Short Peace (ショート・ピース) is an anime anthology consisting of four short animated films that is also part of a broader multimedia project that includes a Short Peace game as well. With the underlining theme of each film being Japan, each of the four films tells a story of the history of Japan.
In one of the most gorgeously animated sequences, the anthology opens with a brief, “Alice in Wonderland” type motif as a young girl follows a white rabbit down the proverbial rabbit hole into the world of Short Peace, it then launches into the Morita Shuhei written and directed short “Possessions” (AKA Tsukumo; 九十九). This Oscar-nominated short (Best Animated Short) follows a traveler who is confronted by a group of possessed objects in an abandoned shrine as he stops to take shelter during a rainstorm. Next up is “Combustible” (火要鎮), probably the most beautifully animated short of the whole collection. Written and directed by Otomo Katsuhiro, this tale set in ancient Japan tells of love, family honor, and a devastating fire, animated in a traditional, watercolor style. In writer/director Ando Hiroaki’s “Gambo”, from REDLINE‘s Ishii Katsuhito’s original story with character designs by Sadamoto Yoshiyuki (Neon Genesis Evangelion), a mysterious white bear protects a village and its royal family, including a little girl, from the ravages of a strange, troll-like red demon. Finally, the film closes on a short set in the post-modern era. “A Farewell to Weapons” (武器よさらば) from Katoki Hajime (Mobile Suit Gundam) also has the most straightforward animation of the entire anthology, but that’s not to say it doesn’t look really good also. It follows a group of soldiers in a post-apocalyptic Tokyo as they battle to de-weaponize an urban area and disarm deadly autonomous robots.

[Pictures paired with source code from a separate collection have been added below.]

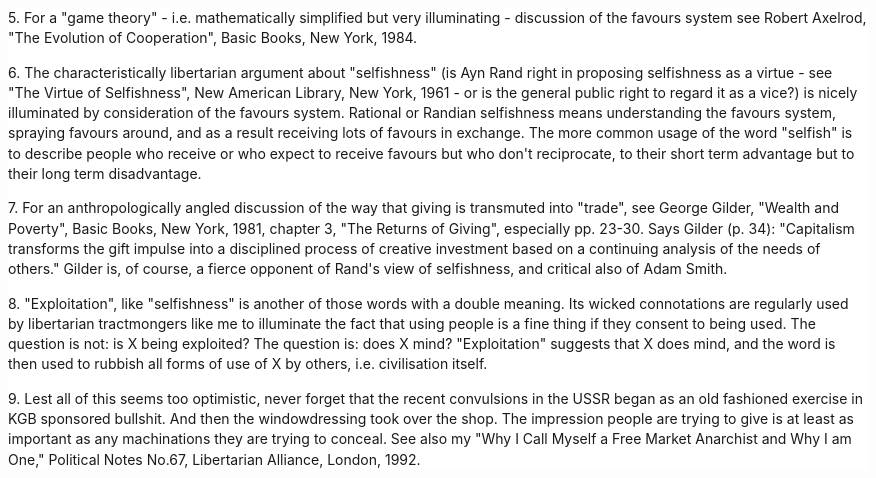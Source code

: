 <p><a name="N5"></a> 5. For a &quot;game
theory&quot; - i.e. mathematically simplified but very
illuminating - discussion of the favours system see Robert
Axelrod, &quot;The Evolution of Cooperation&quot;, Basic
Books, New York, 1984.</p>

<p><a name="N6"></a> 6. The
characteristically libertarian argument about
&quot;selfishness&quot; (is Ayn Rand right in proposing
selfishness as a virtue - see &quot;The Virtue of
Selfishness&quot;, New American Library, New York, 1961 - or
is the general public right to regard it as a vice?) is
nicely illuminated by consideration of the favours system.
Rational or Randian selfishness means understanding the
favours system, spraying favours around, and as a result
receiving lots of favours in exchange. The more common usage
of the word &quot;selfish&quot; is to describe people who
receive or who expect to receive favours but who don&#39;t
reciprocate, to their short term advantage but to their long
term disadvantage.</p>

<p><a name="N7"></a> 7. For an
anthropologically angled discussion of the way that giving is
transmuted into &quot;trade&quot;, see George Gilder,
&quot;Wealth and Poverty&quot;, Basic Books, New York, 1981,
chapter 3, &quot;The Returns of Giving&quot;, especially pp.
23-30. Says Gilder (p. 34): &quot;Capitalism transforms the
gift impulse into a disciplined process of creative
investment based on a continuing analysis of the needs of
others.&quot; Gilder is, of course, a fierce opponent of
Rand&#39;s view of selfishness, and critical also of Adam
Smith.</p>

<p><a name="N8"></a> 8.
&quot;Exploitation&quot;, like &quot;selfishness&quot; is
another of those words with a double meaning. Its wicked
connotations are regularly used by libertarian tractmongers
like me to illuminate the fact that using people is a fine
thing if they consent to being used. The question is not: is
X being exploited? The question is: does X mind?
&quot;Exploitation&quot; suggests that X does mind, and the
word is then used to rubbish all forms of use of X by others,
i.e. civilisation itself.</p>

<p><a name="N9"></a> 9. Lest all of this
seems too optimistic, never forget that the recent
convulsions in the USSR began as an old fashioned exercise in
KGB sponsored bullshit. And then the windowdressing took over
the shop. The impression people are trying to give is at
least as important as any machinations they are trying to
conceal. See also my &quot;Why I Call Myself a Free Market
Anarchist and Why I am One,&quot; Political Notes No.67,
Libertarian Alliance, London, 1992.</p>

Each short tells of some struggle or battle, whether it is an emotional one (“Combustible”) or spiritual one (“Possessions”) or some combination of the two; in “Gambo” the townsfolk must overcome their fears and their prejudices in order to allow the great white bear to protect them against the red demon. ¾ of the anthology is set in Japan’s past, with the final short being placed in a futuristic sci-fi setting. This works, since so many anime productions are in the present or future, it is refreshing to have some that plumb the rich history of the country’s past.
It is truthfully the animation that really anchors this set, however. It is spellbinding. From the soft traditional sketches of “Combustible” to the more CG-laden work of “Possessions”, this is a beautiful looking anthology, the likes of which we have not seen in such a work of individual films since The Animatrix or Ishii Katsuhito’s REDLINE.
The animation in each of these short films is breathtaking, and the AVC 1080p transfer to Blu-ray does a really god job capturing the details and colors in the animation. There are some visible gradations at times, but apart from that, this is rather nicely done.
We get the rare 5.1 lossless surround mixes in both Japanese-language and English dubs provided in DTS-HD Master Audio for this Blu-ray release of Short Peace. They are terrific mixes with solidly discrete sounds in the surround channels that engulf you in a tight, 360-degree soundfield. During the short “Possessions” for example, chimes and other sounds move around the room, just as an example. The last short “A Farewell to Weapons” gives us battle sequences that place us right in the midst of firefights. Lows are big, but tight and the dialogue is full and clear.
- Trailer (1080p/24)
- Disc Credits
- Exclusive Short Peace Post Cards
The Definitive Word
A magnificent achievement in animation and storytelling, the Short Peace anthology is a must see film for anime enthusiasts because of its awe inspiring animation, brilliant designs and moving stories.